What is a home equity loan?

A home equity loan is a second mortgage that converts your home equity into cash. Home equity is the difference between how much your home is worth and the amount you owe on your outstanding mortgage balance.

When you get a home equity loan, you receive the money all at once and make fixed monthly payments to pay it off. You can use the cash from a home equity loan to make home improvements, pay down high-interest debt or cover any other expense you choose.

  See how much you could borrow with a home equity loan calculator.

  Home equity loan requirements

DTI ratio: 43% maximum
Credit score: 620 minimum
LTV ratio: 85% maximum This is the standard LTV ratio maximum. However, some home equity lenders let you borrow up to 100% of your home’s value.

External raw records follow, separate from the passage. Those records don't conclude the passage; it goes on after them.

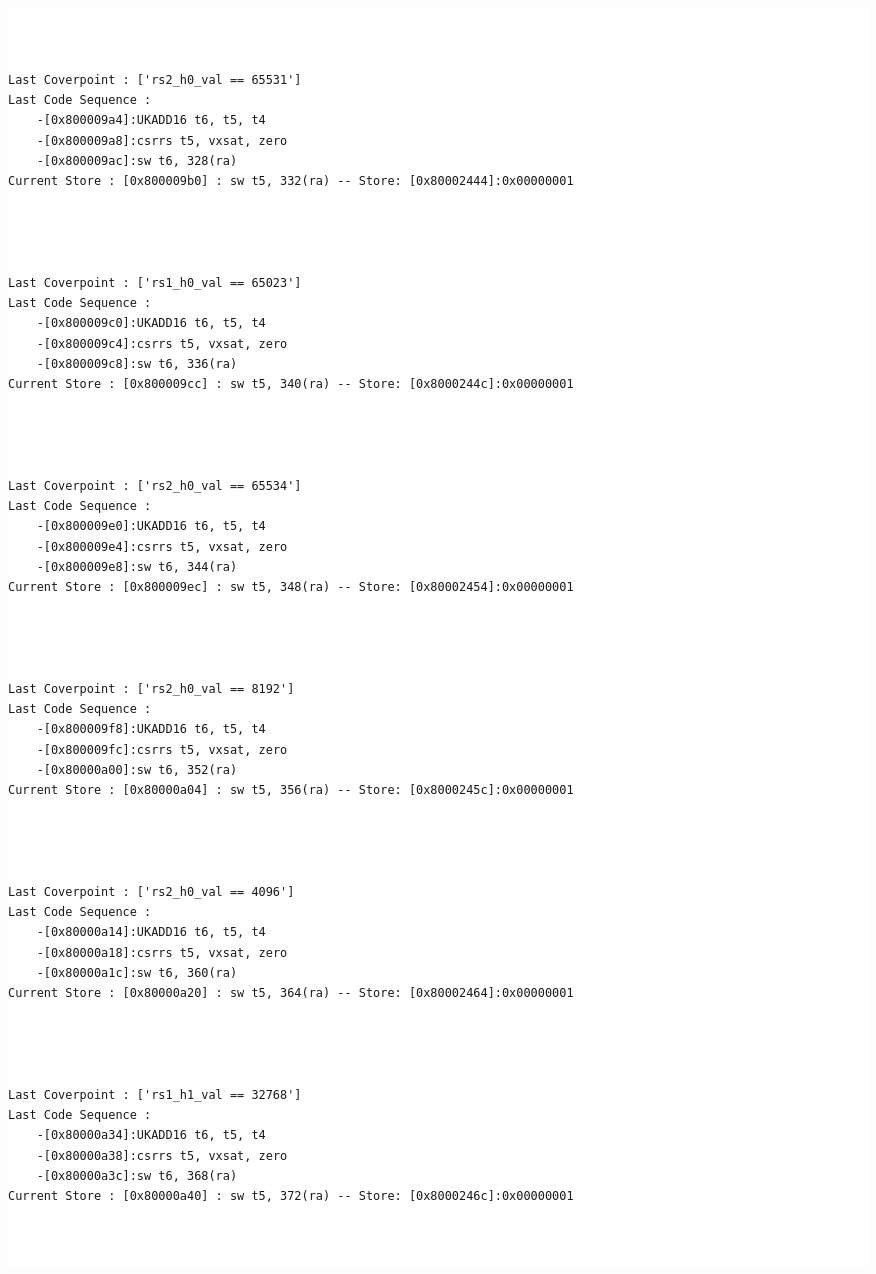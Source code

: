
 ```



Last Coverpoint : ['rs2_h0_val == 65531']
Last Code Sequence : 
	-[0x800009a4]:UKADD16 t6, t5, t4
	-[0x800009a8]:csrrs t5, vxsat, zero
	-[0x800009ac]:sw t6, 328(ra)
Current Store : [0x800009b0] : sw t5, 332(ra) -- Store: [0x80002444]:0x00000001




Last Coverpoint : ['rs1_h0_val == 65023']
Last Code Sequence : 
	-[0x800009c0]:UKADD16 t6, t5, t4
	-[0x800009c4]:csrrs t5, vxsat, zero
	-[0x800009c8]:sw t6, 336(ra)
Current Store : [0x800009cc] : sw t5, 340(ra) -- Store: [0x8000244c]:0x00000001




Last Coverpoint : ['rs2_h0_val == 65534']
Last Code Sequence : 
	-[0x800009e0]:UKADD16 t6, t5, t4
	-[0x800009e4]:csrrs t5, vxsat, zero
	-[0x800009e8]:sw t6, 344(ra)
Current Store : [0x800009ec] : sw t5, 348(ra) -- Store: [0x80002454]:0x00000001




Last Coverpoint : ['rs2_h0_val == 8192']
Last Code Sequence : 
	-[0x800009f8]:UKADD16 t6, t5, t4
	-[0x800009fc]:csrrs t5, vxsat, zero
	-[0x80000a00]:sw t6, 352(ra)
Current Store : [0x80000a04] : sw t5, 356(ra) -- Store: [0x8000245c]:0x00000001




Last Coverpoint : ['rs2_h0_val == 4096']
Last Code Sequence : 
	-[0x80000a14]:UKADD16 t6, t5, t4
	-[0x80000a18]:csrrs t5, vxsat, zero
	-[0x80000a1c]:sw t6, 360(ra)
Current Store : [0x80000a20] : sw t5, 364(ra) -- Store: [0x80002464]:0x00000001




Last Coverpoint : ['rs1_h1_val == 32768']
Last Code Sequence : 
	-[0x80000a34]:UKADD16 t6, t5, t4
	-[0x80000a38]:csrrs t5, vxsat, zero
	-[0x80000a3c]:sw t6, 368(ra)
Current Store : [0x80000a40] : sw t5, 372(ra) -- Store: [0x8000246c]:0x00000001




```
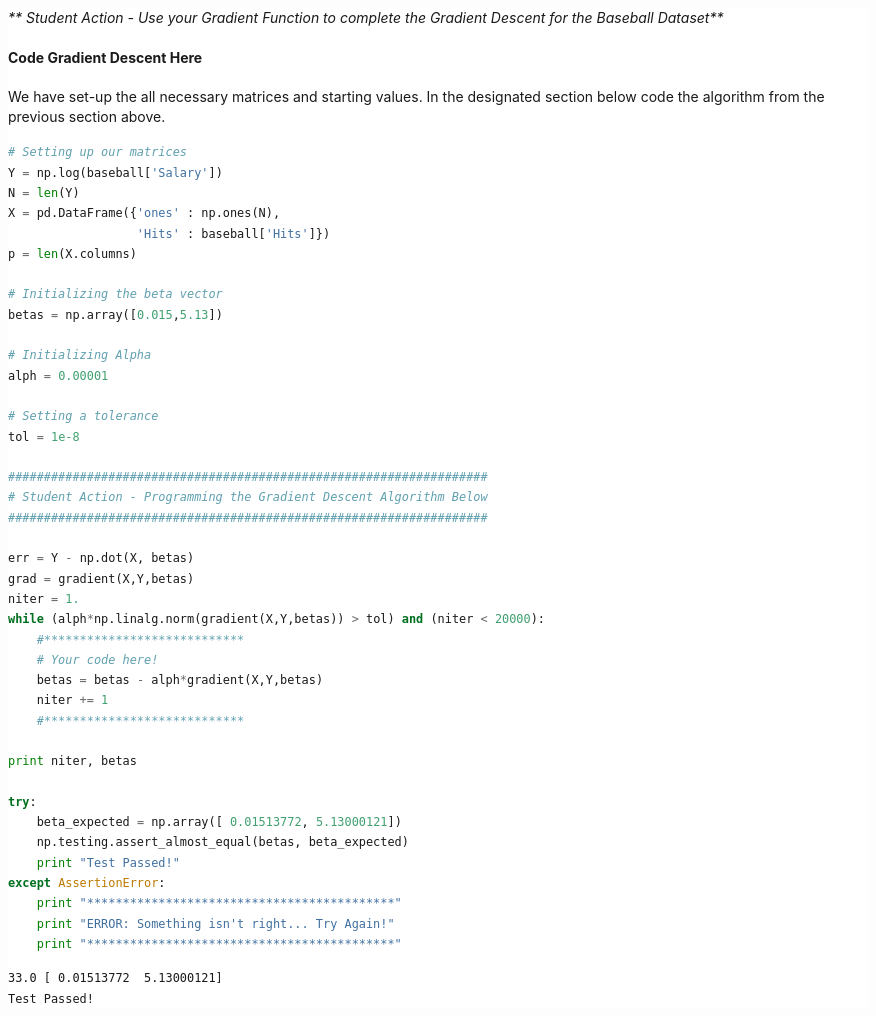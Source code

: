 _** Student Action - Use your Gradient Function to complete the Gradient Descent for the Baseball Dataset**_

#### Code Gradient Descent Here

We have set-up the all necessary matrices and starting values.  In the designated section below code the algorithm from the previous section above. 


```python
# Setting up our matrices 
Y = np.log(baseball['Salary'])
N = len(Y)
X = pd.DataFrame({'ones' : np.ones(N), 
                  'Hits' : baseball['Hits']})
p = len(X.columns)

# Initializing the beta vector 
betas = np.array([0.015,5.13])

# Initializing Alpha
alph = 0.00001

# Setting a tolerance 
tol = 1e-8

###################################################################
# Student Action - Programming the Gradient Descent Algorithm Below
###################################################################

err = Y - np.dot(X, betas)
grad = gradient(X,Y,betas)
niter = 1.
while (alph*np.linalg.norm(gradient(X,Y,betas)) > tol) and (niter < 20000):
    #****************************
    # Your code here!
    betas = betas - alph*gradient(X,Y,betas)
    niter += 1
    #****************************

print niter, betas

try:
    beta_expected = np.array([ 0.01513772, 5.13000121])
    np.testing.assert_almost_equal(betas, beta_expected)
    print "Test Passed!"
except AssertionError:
    print "*******************************************"
    print "ERROR: Something isn't right... Try Again!"
    print "*******************************************"
```

    33.0 [ 0.01513772  5.13000121]
    Test Passed!
    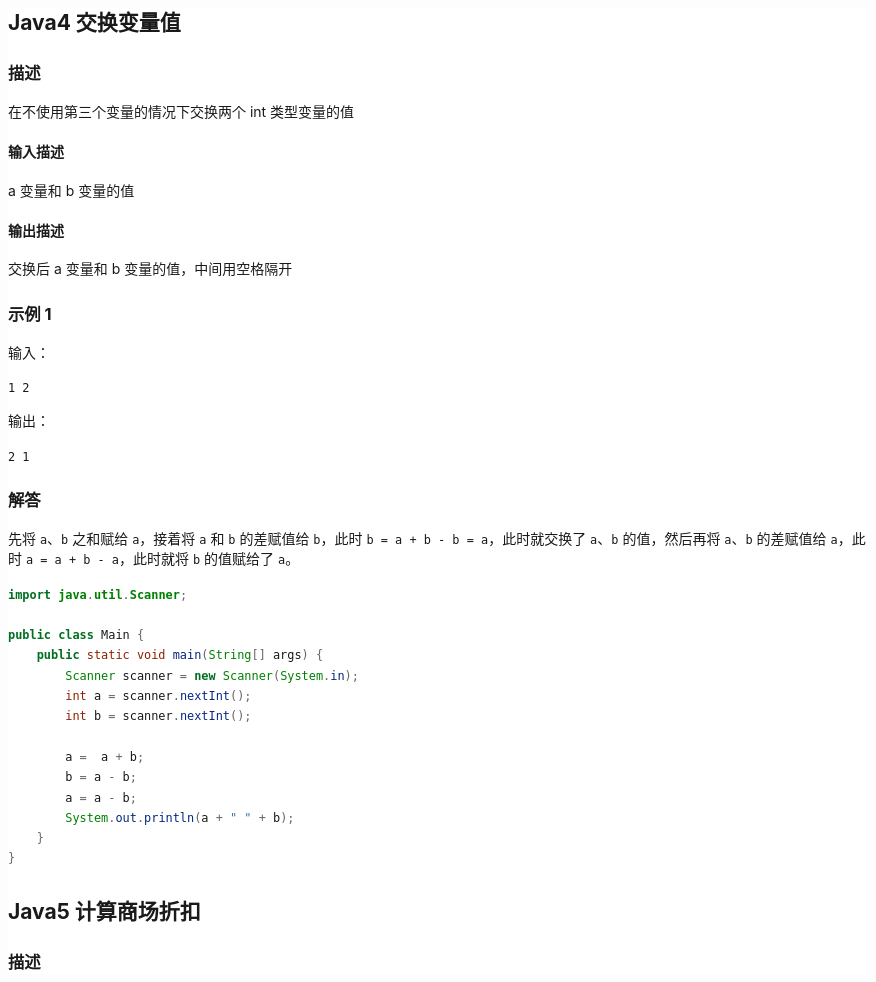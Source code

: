 ## Java4 交换变量值

### 描述

在不使用第三个变量的情况下交换两个 int 类型变量的值

#### 输入描述

a 变量和 b 变量的值

#### 输出描述

交换后 a 变量和 b 变量的值，中间用空格隔开

### 示例 1

输入：

```
1 2
```

输出：

```
2 1
```

### 解答

先将 `a`、`b` 之和赋给 `a`，接着将 `a` 和 `b` 的差赋值给 `b`，此时 `b = a + b - b = a`，此时就交换了 `a`、`b` 的值，然后再将 `a`、`b` 的差赋值给 `a`，此时 `a = a + b - a`，此时就将 `b` 的值赋给了 `a`。

```java
import java.util.Scanner;

public class Main {
    public static void main(String[] args) {
        Scanner scanner = new Scanner(System.in);
        int a = scanner.nextInt();
        int b = scanner.nextInt();

        a =  a + b;
        b = a - b;
        a = a - b;
        System.out.println(a + " " + b);
    }
}
```

## Java5 计算商场折扣

### 描述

  Is a home equity loan tax deductible?

Yes, if the funds from the home equity loan are used for home improvements, you can deduct the interest from your taxable income. Learn more about how to get your home equity loan tax deductible.

How do I calculate my home equity loan amount?

The easiest way to figure out how much you can borrow with a home equity loan is to let our home equity loan calculator do the math for you. You’ll just need three pieces of information:

  1. An estimate of your home’s value
  2. Your current mortgage balance
  3. Your current credit score
Note: The results are based on a maximum 85% LTV ratio.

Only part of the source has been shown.